Next step : gamma settings and a converter Image ->Gcode.

Following your progress with interest.

Tweakie.

Hi Tweakie,
It's a honor to have you since I red your laser project topic several years ago.

I made a python script to convert an image in Gcode, not that bad but more tuning is needed to get the fullscale gray level potential of my laser. Here's the code :
from PIL import Image, ImageOps

# --- PARAMÈTRES UTILISATEUR ---
input_image_path = "IMG_3901.jpg"
output_file = "IMG_3901.nc"

target_width_mm = 50.0   
feedrate = 3000         
line_step = 0.14         

min_power = 10            # Blanc / Gris très clair
max_power = 25           # Noir profond (Saturation à partir de 20)

# --- REGLAGE DU CONTRASTE ---
# gamma > 1.0 : éclaircit les gris moyens (donne plus de nuances dans les zones sombres)
gamma_correction = 1.6 

# --- CALIBRATION DYNAMIQUE ---
laser_latency_ms = 16.0
boost_at_3000 = -0.25
reference_feed = 1500.0
pre_move = 15.0         

# --- CALCUL DE L'OFFSET ---
base_offset = (feedrate * laser_latency_ms) / 60000
extra_boost = 0.0
if feedrate > reference_feed:
    extra_boost = boost_at_3000 * ((feedrate - reference_feed) / (3000.0 - reference_feed))
current_offset = base_offset + extra_boost

# --- TRAITEMENT IMAGE ---
img = Image.open(input_image_path).convert('L')

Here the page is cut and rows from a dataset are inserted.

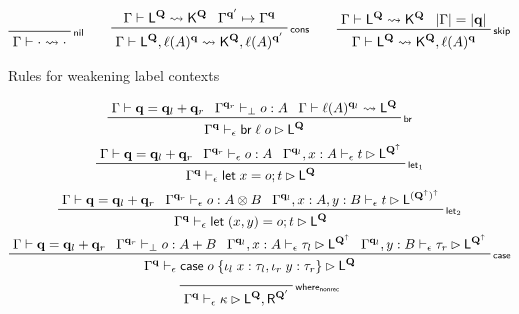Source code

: \documentclass[acmsmall,screen,review]{acmart}
\newcommand{\mb}[1]{\ensuremath{\mathbf{#1}}}
\newcommand{\ms}[1]{\ensuremath{\mathsf{#1}}}
\newcommand{\lto}{:}
\newcommand{\linl}[1]{\iota_l\;{#1}}
\newcommand{\linr}[1]{\iota_r\;{#1}}
\newcommand{\letstmt}[3]{\ensuremath{\ms{let}\;#1 = #2; #3}}
\newcommand{\brb}[2]{\ms{br}\;#1\;#2}
\newcommand{\casestmt}[5]{\ms{case}\;#1\;\{\linl{#2} \lto #3, \linr{#4} \lto #5\}}
\newcommand{\qsp}[4]{#1 \vdash #2 = #3 + #4}
\newcommand{\cwk}[2]{#1 \mapsto #2}
\newcommand{\lwk}[3]{#1 \vdash #2 \rightsquigarrow #3}
\newcommand{\lhyp}[2]{#1(#2)}
\newcommand{\rle}[1]{{\scriptsize\textsf{#1}}}
\newcommand{\hasty}[4]{#1 \vdash_{#2} #3: {#4}}
\newcommand{\haslb}[4]{#1 \vdash_{#2} #3 \rhd #4}
\newcommand{\zeroqv}[1]{#1^\uparrow}
\begin{document}
\begin{figure}
\begin{gather*}
  \prftree[r]{\rle{nil}}{\lwk{\Gamma}{\cdot}{\cdot}} \qquad 
  \prftree[r]{\rle{cons}}
    {\lwk{\Gamma}{\ms{L}^{\mb{Q}}}{\ms{K}^{\mb{Q}}}}
    {\cwk{\Gamma^{\mb{q}'}}{\Gamma^{\mb{q}}}}
    {\lwk{\Gamma}{\ms{L}^{\mb{Q}}, \lhyp{\ell}{A}^{\mb{q}}}
    {\ms{K}^{\mb{Q}}, \lhyp{\ell}{A}^{\mb{q}'}}} \qquad
  \prftree[r]{\rle{skip}}
    {\lwk{\Gamma}{\ms{L}^{\mb{Q}}}{\ms{K}^{\mb{Q}}}}
    {|\Gamma| = |\mb{q}|}
    {\lwk{\Gamma}{\ms{L}^{\mb{Q}}}{\ms{K}^{\mb{Q}}, \lhyp{\ell}{A}^{\mb{q}}}}
\end{gather*}
\caption{Rules for weakening label contexts}
\Description{}
\label{fig:label-wk}
\end{figure}


\begin{figure}
  \begin{gather*}
    \prftree[r]{\rle{br}}
      {\qsp{\Gamma}{\mb{q}}{\mb{q}_l}{\mb{q}_r}}
      {\hasty{\Gamma^{\mb{q}_r}}{\bot}{o}{A}}
      {\lwk{\Gamma}{\lhyp{\ell}{A}^{\mb{q}_l}}{\ms{L}^{\mb{Q}}}}
      {\haslb{\Gamma^{\mb{q}}}{\epsilon}{\brb{\ell}{o}}{\ms{L}^{\mb{Q}}}}
    \\
    \prftree[r]{\rle{let$_1$}}
      {\qsp{\Gamma}{\mb{q}}{\mb{q}_l}{\mb{q}_r}}
      {\hasty{\Gamma^{\mb{q}_r}}{\epsilon}{o}{A}}
      {\haslb{\Gamma^{\mb{q}_l}, x : A}{\epsilon}{t}{\ms{L}^{\zeroqv{\mb{Q}}}}}
      {\haslb{\Gamma^{\mb{q}}}{\epsilon}{\letstmt{x}{o}{t}}{\ms{L}^{\mb{Q}}}}
    \\
    \prftree[r]{\rle{let$_2$}}
      {\qsp{\Gamma}{\mb{q}}{\mb{q}_l}{\mb{q}_r}}
      {\hasty{\Gamma^{\mb{q}_r}}{\epsilon}{o}{A \otimes B}}
      {\haslb{\Gamma^{\mb{q}_l}, x : A, y : B}{\epsilon}{t}
        {\ms{L}^{\zeroqv{(\zeroqv{\mb{Q}})}}}}
      {\haslb{\Gamma^{\mb{q}}}{\epsilon}{\letstmt{(x, y)}{o}{t}}{\ms{L}^{\mb{Q}}}}
    \\
    \prftree[r]{\rle{case}}
      {\qsp{\Gamma}{\mb{q}}{\mb{q}_l}{\mb{q}_r}}
      {\hasty{\Gamma^{\mb{q}_r}}{\bot}{o}{A + B}}
      {\haslb{\Gamma^{\mb{q}_l}, x : A}{\epsilon}{\tau_l}
        {\ms{L}^{\zeroqv{\mb{Q}}}}}
      {\haslb{\Gamma^{\mb{q}_l}, y : B}{\epsilon}{\tau_r}
        {\ms{L}^{\zeroqv{\mb{Q}}}}}
      {\haslb{\Gamma^{\mb{q}}}{\epsilon}{\casestmt{o}{x}{\tau_l}{y}{\tau_r}}
                                                {\ms{L}^{\mb{Q}}}}
    \\
    \prftree[r]{\rle{where$_{\ms{nonrec}}$}}
      {\haslb{\Gamma^{\mb{q}}}{\epsilon}{\kappa}
        {\ms{L}^{\mb{Q}}, \ms{R}^{\mb{Q}'}}}

\end{gather*}
\end{figure}
\end{document}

# 1. Égalisation et Contraste pour utiliser toute l'échelle de puissance
img = ImageOps.equalize(img)
img = ImageOps.autocontrast(img, cutoff=1)

# 2. Redimensionnement proportionnel
original_w, original_h = img.size
width_pixels = int(target_width_mm / line_step)
height_pixels = int(width_pixels * (original_h / original_w))
img = img.resize((width_pixels, height_pixels), Image.Resampling.LANCZOS)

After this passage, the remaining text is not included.